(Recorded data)
··········

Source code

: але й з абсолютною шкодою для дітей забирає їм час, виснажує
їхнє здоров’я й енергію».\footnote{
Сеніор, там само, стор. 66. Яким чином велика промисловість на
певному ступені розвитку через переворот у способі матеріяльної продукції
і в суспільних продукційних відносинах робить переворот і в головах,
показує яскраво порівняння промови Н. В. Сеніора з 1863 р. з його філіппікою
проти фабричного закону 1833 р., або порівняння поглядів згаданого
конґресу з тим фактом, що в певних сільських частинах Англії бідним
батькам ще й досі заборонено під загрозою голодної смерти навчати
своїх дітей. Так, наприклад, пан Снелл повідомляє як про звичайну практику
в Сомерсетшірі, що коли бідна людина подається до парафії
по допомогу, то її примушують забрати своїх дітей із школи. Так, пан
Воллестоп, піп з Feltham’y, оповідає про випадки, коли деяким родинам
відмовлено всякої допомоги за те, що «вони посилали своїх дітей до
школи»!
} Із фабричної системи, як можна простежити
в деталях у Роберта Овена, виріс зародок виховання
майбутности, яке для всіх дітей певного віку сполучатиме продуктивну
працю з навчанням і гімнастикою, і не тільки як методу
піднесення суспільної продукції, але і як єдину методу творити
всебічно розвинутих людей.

··········

> **Your instructions**:
Using the records above, filter out every line that lacks the string "порівняння" and copy the rest.

> **Response area**:
показує яскраво порівняння промови Н. В. Сеніора з 1863 р. з його філіппікою
проти фабричного закону 1833 р., або порівняння поглядів згаданого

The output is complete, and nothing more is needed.